Data Preparation for Chat Model Fine-Tuning
Complete pipeline for checking and analyzing a JSONL dataset before fine-tuning: format errors, token statistics, and training cost estimation.
Data Format for Fine-Tuning
Each example in a JSONL file is an object with a messages key, matching the Chat Completions format:
{
"messages": [
{"role": "system", "content": "You are a helpful assistant."},
{"role": "user", "content": "What is 2+2?"},
{"role": "assistant", "content": "4"}
]
}
Loading and Basic Validation
import json
from collections import defaultdict
with open("data/toy_chat_fine_tuning.jsonl", "r") as f:
dataset = [json.loads(line) for line in f]

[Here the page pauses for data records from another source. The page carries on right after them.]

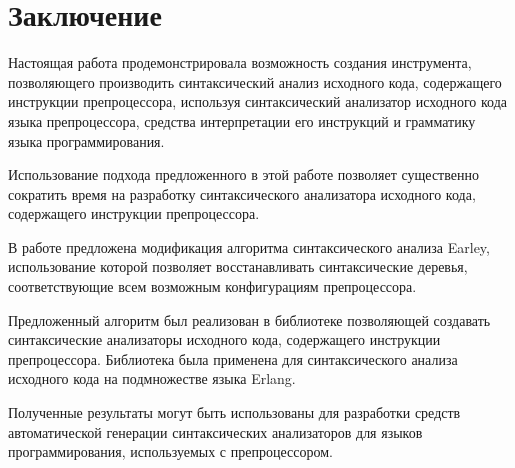 \clearpage

\section{Заключение}

Настоящая работа продемонстрировала возможность создания инструмента, позволяющего производить синтаксический анализ исходного кода, содержащего инструкции препроцессора, используя синтаксический анализатор исходного кода языка препроцессора, средства интерпретации его инструкций и грамматику языка программирования.

Использование подхода предложенного в этой работе позволяет существенно сократить время на разработку синтаксического анализатора исходного кода, содержащего инструкции препроцессора.

В работе предложена модификация алгоритма синтаксического анализа Earley, использование которой позволяет восстанавливать синтаксические деревья, соответствующие всем возможным конфигурациям препроцессора.

Предложенный алгоритм был реализован в библиотеке позволяющей создавать синтаксические анализаторы исходного кода, содержащего инструкции препроцессора. Библиотека была применена для синтаксического анализа исходного кода на подмножестве языка Erlang.

Полученные результаты могут быть использованы для разработки средств автоматической генерации синтаксических анализаторов для языков программирования, используемых с препроцессором.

format_errors = defaultdict(int)
for ex in dataset:
if not isinstance(ex, dict):
format_errors["data_type"] += 1
continue
messages = ex.get("messages")
if not messages:
format_errors["missing_messages_list"] += 1
continue
for msg in messages:
if "role" not in msg or "content" not in msg:
format_errors["message_missing_key"] += 1
if msg.get("role") not in ("system", "user", "assistant", "function"):
format_errors["unrecognized_role"] += 1
if not any(m["role"] == "assistant" for m in messages):
format_errors["example_missing_assistant_message"] += 1
if format_errors:
for k, v in format_errors.items():
print(f"{k}: {v}")
else:
print("No errors found")
Token Counting and Cost Estimation
import tiktoken, numpy as np
enc = tiktoken.get_encoding("cl100k_base")
def num_tokens(messages):
total = 3
for m in messages:
total += 3
for v in m.values():
total += len(enc.encode(str(v)))
return total
convo_lens = [num_tokens(ex["messages"]) for ex in dataset]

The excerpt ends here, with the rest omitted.